On 9 September 2009, [British illusionist] Derren Brown conducted a live TV broadcast in which he suggested that he had successfully predicted the winning National Lottery numbers prior to them being drawn. During the broadcast a number of blank lottery balls were displayed on a glass stand in clear view of the camera, and after the lottery draw had been made, the balls were rotated to reveal the winning numbers. It was claimed by Derren Brown that the only other people in the studio were two camera operators, to avoid legal issues, and that the stunt had been authorised by Camelot, the National Lottery operators.

Great Britain is buzzing like crazy about the stunt.

He claimed it was based on an old trick which tells how a crowd of people at a country fair accurately estimated the weight of an ox when their guesses were all averaged out. He gathered a panel of 24 people who wrote down their predictions after studying the last year’s worth of numbers. Then they added up all the guesses for each ball and divided it by 24 to get the average guess. On the first go they only got one number right, on the second attempt they managed three and on the third they guessed four. By the time of last week’s draw they had honed their technique to get six correct guesses, and these were the numbers shown on the Wednesday night programme. [Derren] Brown claims that the predictions were correct because of the “wisdom of the crowd” theory which suggests that a large group of people making average guesses will come up with the correct figure as an average of all their attempts. He also suggested that if the people were motivated by money, it may not work.

Well, we know a lot about the “wisdom of crowds“, here, as Midas Oracle specializes in collective intelligence. The idea of the “wisdom of crowds” is to aggregate bits of information that are dispersed in a population of independently minded individuals. The result of that information aggregation is a predictive power slightly superior (on average, over the long term) to what one single individual can produce —even a gifted one. However, the “wisdom of crowds” is not powerful enough to predict the future with 100% certainty. For that, you would have to reverse the psychological arrow of time —so as to remember the future as opposed to the past. Physicists tell us this is impossible in our universe. Hence, Derren Brown used a trick [WATCH THE 3RD VIDEO BELOW] —and concealed it with some blahblah about the “wisdom of crowds”.

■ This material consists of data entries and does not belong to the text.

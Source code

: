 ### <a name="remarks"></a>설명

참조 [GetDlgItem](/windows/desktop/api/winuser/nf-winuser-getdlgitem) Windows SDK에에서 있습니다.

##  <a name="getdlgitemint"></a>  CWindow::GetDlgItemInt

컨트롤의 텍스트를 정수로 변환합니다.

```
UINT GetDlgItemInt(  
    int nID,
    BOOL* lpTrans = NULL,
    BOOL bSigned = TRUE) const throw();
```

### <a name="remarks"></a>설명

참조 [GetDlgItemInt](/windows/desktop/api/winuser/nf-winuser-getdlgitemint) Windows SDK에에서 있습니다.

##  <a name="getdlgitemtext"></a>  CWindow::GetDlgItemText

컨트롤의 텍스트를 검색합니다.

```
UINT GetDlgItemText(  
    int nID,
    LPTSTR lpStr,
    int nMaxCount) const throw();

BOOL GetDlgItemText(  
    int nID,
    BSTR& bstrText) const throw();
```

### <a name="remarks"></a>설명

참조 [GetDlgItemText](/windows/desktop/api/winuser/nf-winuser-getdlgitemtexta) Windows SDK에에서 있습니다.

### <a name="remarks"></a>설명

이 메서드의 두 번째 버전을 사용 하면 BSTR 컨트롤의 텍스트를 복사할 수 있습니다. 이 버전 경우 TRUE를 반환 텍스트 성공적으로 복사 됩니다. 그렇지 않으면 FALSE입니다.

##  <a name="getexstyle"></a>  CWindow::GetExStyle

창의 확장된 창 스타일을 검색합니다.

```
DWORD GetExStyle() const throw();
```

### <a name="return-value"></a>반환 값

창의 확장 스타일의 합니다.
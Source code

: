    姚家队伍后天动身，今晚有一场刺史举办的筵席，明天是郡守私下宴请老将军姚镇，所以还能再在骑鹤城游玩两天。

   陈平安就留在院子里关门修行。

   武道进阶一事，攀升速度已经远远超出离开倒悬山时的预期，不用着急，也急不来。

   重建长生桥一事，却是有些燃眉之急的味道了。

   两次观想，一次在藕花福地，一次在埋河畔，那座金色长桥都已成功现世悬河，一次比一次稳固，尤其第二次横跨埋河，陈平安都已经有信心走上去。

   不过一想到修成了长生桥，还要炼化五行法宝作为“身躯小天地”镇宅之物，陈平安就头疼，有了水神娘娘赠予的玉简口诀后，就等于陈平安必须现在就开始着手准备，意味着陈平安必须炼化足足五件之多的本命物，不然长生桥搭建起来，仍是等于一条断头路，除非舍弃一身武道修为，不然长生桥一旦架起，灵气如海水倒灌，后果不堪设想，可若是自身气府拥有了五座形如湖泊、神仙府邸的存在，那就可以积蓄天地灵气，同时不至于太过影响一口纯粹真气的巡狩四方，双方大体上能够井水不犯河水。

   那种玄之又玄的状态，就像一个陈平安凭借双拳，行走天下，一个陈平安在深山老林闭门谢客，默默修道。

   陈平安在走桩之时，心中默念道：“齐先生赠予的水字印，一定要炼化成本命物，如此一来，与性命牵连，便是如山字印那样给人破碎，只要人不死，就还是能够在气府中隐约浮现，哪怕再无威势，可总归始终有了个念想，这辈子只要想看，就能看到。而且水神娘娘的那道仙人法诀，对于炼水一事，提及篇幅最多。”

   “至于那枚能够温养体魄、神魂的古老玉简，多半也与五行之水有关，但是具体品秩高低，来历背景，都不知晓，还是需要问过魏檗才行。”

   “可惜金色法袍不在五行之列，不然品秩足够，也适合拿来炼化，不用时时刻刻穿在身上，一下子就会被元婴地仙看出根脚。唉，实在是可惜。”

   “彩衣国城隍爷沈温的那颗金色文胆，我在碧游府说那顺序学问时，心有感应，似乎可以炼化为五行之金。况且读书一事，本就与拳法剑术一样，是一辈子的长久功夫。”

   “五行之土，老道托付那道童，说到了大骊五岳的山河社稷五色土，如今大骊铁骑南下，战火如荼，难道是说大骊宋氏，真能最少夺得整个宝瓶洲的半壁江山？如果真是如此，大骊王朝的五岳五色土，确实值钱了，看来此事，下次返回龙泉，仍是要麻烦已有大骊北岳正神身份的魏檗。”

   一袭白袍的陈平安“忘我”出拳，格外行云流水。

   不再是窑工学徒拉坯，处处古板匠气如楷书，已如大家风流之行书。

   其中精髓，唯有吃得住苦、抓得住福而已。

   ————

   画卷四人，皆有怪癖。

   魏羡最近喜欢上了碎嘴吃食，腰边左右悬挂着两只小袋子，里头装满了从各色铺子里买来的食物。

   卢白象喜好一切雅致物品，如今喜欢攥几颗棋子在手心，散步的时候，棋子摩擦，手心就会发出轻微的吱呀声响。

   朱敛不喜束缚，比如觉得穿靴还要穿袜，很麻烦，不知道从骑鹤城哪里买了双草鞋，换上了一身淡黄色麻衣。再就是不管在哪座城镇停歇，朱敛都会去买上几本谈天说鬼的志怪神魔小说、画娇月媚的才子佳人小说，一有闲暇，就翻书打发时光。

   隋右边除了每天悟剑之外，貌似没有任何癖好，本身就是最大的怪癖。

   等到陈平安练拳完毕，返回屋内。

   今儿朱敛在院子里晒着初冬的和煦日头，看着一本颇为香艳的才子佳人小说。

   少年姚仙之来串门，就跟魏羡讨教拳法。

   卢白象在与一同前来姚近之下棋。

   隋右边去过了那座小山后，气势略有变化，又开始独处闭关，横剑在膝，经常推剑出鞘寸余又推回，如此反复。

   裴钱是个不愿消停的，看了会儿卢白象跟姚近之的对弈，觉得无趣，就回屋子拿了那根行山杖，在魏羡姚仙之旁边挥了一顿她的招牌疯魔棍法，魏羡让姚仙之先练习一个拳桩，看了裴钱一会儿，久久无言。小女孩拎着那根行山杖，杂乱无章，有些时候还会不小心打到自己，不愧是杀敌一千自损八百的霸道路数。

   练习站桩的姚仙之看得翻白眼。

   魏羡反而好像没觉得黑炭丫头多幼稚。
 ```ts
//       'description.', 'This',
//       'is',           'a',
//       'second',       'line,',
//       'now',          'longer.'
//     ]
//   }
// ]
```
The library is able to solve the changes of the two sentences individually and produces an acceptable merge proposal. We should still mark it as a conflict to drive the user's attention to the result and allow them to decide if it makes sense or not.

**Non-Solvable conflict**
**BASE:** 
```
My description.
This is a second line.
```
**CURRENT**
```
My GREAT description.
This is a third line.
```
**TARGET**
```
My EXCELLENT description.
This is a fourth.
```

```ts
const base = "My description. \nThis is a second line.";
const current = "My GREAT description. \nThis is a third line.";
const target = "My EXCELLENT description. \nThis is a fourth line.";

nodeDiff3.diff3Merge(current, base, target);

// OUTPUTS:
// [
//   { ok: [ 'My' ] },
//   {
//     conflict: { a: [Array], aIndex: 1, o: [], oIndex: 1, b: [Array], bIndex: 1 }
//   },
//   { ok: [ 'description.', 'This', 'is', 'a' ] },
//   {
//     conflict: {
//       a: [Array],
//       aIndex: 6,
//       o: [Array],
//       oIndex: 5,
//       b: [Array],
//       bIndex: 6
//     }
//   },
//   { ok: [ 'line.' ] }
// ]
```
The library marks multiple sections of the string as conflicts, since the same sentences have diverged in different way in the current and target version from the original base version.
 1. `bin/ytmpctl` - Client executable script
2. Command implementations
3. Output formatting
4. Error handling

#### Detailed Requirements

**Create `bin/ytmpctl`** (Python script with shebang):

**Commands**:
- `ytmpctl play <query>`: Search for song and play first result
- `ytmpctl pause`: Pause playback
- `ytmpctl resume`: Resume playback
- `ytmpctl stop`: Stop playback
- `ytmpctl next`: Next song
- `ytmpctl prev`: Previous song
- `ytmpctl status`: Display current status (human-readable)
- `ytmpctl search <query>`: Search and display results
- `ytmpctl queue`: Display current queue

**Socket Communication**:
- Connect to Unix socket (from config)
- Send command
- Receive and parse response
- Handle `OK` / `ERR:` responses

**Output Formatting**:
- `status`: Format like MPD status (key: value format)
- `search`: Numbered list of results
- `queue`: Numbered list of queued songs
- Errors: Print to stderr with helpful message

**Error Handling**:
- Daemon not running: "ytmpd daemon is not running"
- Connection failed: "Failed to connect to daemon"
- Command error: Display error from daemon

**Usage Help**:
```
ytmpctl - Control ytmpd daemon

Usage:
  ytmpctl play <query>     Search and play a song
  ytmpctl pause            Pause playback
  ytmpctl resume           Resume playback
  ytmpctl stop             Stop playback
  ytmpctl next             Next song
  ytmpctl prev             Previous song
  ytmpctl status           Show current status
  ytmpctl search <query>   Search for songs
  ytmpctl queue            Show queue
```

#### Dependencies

“Check the ball on the right after Derren Brown says ‘23′. Notice it mysteriously jumps up and is slightly higher than the other 5 balls. (apologies for the camera wobble but my camera is on a tripod, the wobble is from the camera on the show which is programmed to wobble so you can’t see the switch of the balls). So no magic, NLP, psychology or mind-tricks. Just good old fashioned camera trickery.

How Derren Brown ‘divined’ the lotto numbers:

For the tip, thanks to Emile Servan-Schreiber of NewsFutures —we’re impatient to see the new version of their software / prediction market website.

Next: Why did illusionist Derren Brown invoke the “wisdom of crowds” in his lottery win explanation?

UPDATE:

His next event: Trying to beat the casino.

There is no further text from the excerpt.